▶ [Description of the task]: State the number of lines in the records beneath that hold the word "Bluetooth", and add nothing.

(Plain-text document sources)
----

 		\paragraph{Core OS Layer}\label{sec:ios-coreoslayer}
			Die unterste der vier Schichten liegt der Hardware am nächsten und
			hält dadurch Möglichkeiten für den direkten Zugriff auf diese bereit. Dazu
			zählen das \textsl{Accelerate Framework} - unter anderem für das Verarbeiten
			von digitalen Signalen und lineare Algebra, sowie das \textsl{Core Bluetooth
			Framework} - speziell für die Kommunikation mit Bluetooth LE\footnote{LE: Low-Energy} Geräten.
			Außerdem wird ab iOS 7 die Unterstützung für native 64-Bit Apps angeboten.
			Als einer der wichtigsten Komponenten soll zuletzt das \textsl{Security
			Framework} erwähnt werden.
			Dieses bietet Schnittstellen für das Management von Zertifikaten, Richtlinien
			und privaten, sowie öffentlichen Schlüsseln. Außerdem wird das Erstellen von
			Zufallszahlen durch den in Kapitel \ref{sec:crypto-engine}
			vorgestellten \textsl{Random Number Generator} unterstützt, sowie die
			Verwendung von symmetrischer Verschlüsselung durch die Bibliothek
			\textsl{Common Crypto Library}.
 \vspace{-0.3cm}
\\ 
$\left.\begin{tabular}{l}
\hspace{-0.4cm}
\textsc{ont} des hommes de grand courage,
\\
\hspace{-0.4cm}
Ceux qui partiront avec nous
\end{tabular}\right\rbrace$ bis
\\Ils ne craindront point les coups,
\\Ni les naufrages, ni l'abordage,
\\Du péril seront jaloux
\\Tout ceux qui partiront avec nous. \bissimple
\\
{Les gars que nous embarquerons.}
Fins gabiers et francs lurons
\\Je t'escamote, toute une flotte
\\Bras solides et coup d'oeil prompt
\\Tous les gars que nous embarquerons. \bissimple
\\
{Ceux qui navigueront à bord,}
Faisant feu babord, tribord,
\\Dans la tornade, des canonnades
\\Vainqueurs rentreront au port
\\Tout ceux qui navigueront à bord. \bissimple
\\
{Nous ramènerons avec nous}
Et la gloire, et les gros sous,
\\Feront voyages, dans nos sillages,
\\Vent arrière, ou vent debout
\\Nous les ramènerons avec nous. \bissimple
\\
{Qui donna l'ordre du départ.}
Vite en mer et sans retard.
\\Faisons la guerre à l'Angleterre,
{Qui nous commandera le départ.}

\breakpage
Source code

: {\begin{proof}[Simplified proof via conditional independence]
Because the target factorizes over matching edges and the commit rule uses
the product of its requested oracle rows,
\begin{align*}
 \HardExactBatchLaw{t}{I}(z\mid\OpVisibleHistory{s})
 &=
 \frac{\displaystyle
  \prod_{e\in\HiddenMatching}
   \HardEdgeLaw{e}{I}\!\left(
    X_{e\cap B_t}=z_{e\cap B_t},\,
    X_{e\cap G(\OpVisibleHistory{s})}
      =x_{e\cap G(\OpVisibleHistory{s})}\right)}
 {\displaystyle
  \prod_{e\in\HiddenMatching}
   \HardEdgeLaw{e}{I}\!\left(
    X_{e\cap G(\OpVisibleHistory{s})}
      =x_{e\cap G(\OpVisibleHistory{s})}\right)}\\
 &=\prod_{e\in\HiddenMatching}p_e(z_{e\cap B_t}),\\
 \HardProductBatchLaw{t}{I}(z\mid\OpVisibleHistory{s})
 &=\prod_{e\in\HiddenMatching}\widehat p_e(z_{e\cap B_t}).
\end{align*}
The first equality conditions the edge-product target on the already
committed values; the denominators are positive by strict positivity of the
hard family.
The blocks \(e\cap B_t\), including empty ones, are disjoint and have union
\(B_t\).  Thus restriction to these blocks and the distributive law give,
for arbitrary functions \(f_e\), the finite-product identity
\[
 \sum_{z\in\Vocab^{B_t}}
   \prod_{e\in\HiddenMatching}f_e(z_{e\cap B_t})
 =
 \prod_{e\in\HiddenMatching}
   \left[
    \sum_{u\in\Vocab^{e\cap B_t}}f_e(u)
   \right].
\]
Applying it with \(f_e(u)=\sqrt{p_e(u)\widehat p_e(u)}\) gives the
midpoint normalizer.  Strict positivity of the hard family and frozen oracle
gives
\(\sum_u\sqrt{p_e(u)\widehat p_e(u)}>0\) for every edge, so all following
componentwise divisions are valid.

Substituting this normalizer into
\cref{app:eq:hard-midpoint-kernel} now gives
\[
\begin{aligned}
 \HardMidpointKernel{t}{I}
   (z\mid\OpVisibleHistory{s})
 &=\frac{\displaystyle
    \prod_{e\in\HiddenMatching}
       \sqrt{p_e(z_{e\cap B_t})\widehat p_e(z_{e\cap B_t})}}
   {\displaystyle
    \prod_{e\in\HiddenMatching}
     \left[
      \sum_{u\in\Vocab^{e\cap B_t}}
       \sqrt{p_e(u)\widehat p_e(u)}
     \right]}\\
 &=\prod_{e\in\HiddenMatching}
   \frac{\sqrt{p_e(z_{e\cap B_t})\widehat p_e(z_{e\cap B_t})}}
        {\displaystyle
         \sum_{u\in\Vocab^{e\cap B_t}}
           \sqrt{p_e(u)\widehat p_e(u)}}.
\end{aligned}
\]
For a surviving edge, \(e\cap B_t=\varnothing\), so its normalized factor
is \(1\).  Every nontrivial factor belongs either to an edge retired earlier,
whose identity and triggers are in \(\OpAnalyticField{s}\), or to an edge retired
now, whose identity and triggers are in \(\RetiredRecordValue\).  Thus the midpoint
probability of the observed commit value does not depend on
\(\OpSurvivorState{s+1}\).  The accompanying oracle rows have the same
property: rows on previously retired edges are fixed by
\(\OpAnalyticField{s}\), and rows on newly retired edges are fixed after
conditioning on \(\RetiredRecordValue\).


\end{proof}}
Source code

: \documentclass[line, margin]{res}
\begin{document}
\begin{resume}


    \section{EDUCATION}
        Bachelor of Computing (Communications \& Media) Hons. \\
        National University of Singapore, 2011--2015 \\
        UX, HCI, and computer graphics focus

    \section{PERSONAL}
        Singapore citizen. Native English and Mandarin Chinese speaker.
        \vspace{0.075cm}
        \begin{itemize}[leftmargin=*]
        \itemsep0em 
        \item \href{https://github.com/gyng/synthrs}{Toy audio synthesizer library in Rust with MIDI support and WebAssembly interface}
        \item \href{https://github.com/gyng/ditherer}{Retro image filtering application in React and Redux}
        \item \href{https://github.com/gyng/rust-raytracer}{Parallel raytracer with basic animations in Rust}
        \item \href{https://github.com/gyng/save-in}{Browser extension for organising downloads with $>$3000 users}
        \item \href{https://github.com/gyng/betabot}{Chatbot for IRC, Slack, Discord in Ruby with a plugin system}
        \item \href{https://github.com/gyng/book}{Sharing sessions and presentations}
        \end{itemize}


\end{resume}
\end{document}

----

▶ [Written response]: 2